The calculation method is always called apply (as convention in __boost_geometry__) and gets the
most elementary information as a parameter: a point, a segment, a range. It depends on the
algorithm and, sometimes, on the source geometry passed. That should actually be the case as
least as possisble.
In most cases, there is an additional method result which returns the calculated result.
That result-method is a also non-static const method, and the state is passed. Note that the
methods might be non-static const, but they might also be static. That is not checked by the
concept-checker.
A strategy for a specific algorithm has a concept. The distance-strategy should follow the
distance-strategy-concept. The point-in-polygon strategy should follow the
point-in-polygon-strategy-concept. Those concepts are not modelled as traits classes (contrary
to the geometries). The reason for this is that it seems not necessary to use legacy classes
as concepts, without modification. A wrapper can be built. So the strategies should have a method
apply and should define some types.
Which types, and which additional methods (often a method result), is dependant on the algorithm
and type of strategy.
Strategies are checked by a strategy-concept-checker. For this checker (and sometimes for
checking alone), they should define some types. Because if no types are defined, the
cannot be checked at compile time... The strategy-concept-checkers are thus implemented per
algorithm and they use the __boost_concept__ for concepts checking.
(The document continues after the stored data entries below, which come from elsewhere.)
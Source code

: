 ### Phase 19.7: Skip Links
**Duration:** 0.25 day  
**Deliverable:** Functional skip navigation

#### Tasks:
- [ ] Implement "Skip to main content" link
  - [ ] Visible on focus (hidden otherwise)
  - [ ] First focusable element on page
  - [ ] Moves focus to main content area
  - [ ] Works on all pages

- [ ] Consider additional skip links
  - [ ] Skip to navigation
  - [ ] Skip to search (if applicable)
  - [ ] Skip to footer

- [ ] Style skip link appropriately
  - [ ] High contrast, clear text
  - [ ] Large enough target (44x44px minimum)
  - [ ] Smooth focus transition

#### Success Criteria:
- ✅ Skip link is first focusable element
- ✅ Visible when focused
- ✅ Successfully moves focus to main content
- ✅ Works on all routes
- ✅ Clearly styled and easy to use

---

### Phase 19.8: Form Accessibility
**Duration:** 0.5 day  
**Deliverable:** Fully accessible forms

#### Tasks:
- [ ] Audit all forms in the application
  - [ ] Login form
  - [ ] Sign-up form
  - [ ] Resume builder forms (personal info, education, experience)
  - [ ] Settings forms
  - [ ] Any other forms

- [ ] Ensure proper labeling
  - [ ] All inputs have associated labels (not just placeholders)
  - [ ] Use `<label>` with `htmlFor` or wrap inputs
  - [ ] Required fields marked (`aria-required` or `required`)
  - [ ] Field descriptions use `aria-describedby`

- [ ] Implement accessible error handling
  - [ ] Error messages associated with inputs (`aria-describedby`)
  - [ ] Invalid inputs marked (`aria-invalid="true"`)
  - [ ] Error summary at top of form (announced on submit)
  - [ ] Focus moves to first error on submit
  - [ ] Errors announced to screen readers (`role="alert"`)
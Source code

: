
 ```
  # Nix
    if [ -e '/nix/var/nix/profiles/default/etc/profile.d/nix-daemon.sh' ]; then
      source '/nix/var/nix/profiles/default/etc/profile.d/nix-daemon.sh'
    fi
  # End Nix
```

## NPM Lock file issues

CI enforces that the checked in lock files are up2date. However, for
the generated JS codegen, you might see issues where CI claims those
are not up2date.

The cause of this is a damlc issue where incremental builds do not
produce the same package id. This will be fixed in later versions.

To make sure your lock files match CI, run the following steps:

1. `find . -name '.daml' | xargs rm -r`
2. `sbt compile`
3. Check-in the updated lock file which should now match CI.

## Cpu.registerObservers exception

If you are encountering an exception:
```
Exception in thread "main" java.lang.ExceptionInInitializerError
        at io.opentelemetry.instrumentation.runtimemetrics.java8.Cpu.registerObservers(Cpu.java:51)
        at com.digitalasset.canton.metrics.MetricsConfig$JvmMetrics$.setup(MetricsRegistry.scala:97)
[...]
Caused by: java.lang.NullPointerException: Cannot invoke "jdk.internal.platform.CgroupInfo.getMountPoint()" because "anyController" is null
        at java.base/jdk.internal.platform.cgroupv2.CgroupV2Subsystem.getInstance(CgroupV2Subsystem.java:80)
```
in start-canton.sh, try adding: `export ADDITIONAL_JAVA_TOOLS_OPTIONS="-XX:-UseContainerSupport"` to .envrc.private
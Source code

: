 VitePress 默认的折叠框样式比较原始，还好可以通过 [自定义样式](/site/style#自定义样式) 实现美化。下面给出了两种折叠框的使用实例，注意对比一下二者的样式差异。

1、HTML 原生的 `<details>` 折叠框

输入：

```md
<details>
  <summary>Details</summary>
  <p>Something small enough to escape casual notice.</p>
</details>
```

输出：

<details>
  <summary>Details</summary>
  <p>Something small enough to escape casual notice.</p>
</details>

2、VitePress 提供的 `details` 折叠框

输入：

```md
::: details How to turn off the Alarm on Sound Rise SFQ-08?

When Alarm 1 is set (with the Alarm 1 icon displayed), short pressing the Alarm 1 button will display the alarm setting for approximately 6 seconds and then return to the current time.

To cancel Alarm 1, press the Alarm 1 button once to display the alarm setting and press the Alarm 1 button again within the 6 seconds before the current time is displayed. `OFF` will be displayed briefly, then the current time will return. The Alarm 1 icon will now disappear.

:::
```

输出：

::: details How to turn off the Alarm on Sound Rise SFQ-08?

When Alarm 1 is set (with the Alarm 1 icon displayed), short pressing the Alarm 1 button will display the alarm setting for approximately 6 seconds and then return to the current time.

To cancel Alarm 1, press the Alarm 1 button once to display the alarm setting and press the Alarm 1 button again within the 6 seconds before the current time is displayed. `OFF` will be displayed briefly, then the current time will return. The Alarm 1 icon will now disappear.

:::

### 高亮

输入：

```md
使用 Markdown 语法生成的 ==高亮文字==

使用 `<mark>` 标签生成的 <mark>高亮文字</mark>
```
According to what was explained above, the essentials of the design are:
* function determines default-strategy, or is called with specified strategy
* function calls dispatch (dispatching is done on geometry tag)
* dispatch calls implementation (in namespace detail), which can be shared for different geometry
types, for single as well as for aggregate geometries (multi-geometries)
* implementation calls strategy (if applicable), with the smallest common (geometric)
element applicable for all calculation method, the common denominator.
[endsect] [/ end of section Properties of Strategies]
[section:alternative Alternative Design]
Some calculations (strategies) might need to take the whole geometry, instead of working on
point-per-point or segment-per-segment base. This would bypass the dispatch functionality.
Because all strategies would take the whole geometry, it is not necessary to dispatch per
geometry type. In fact this dispatching on geometry-type is moved to the strategy_traits class
(which are specialized per coordinate system in the current design). So in this alternative design,
the strategy traits class specializes on both geometry-tag and coordinate-system-tag, to select
the default strategy. For the default strategy, this move from "dispatch" to another dispatch
called `strategy_XXX` (XXX is the algorithm) might make sense. However, if library users would
call the overloaded function and specify a strategy, the only thing what would happen is that
that specified strategy is called.
For example:
template <typename G1, typename G2, typename S>
bool within(G1 const& g1, G2 const& g2, S& const strategy)
{
return strategy.apply(g1, g2);
}
The library user could call just this `strategy.apply()` method directly. If more strategies are
provided by the library or its extensions, it would still make sense: the user can still call
within and does not have to call the apply method of the strategy.
The convex hull strategy currently works on a whole geometry. However, it is possible that it will
be reshaped to work per range (the algorithm internally works per range), plus a mechanism to
pass ranges multiple times (it currently is two-pass).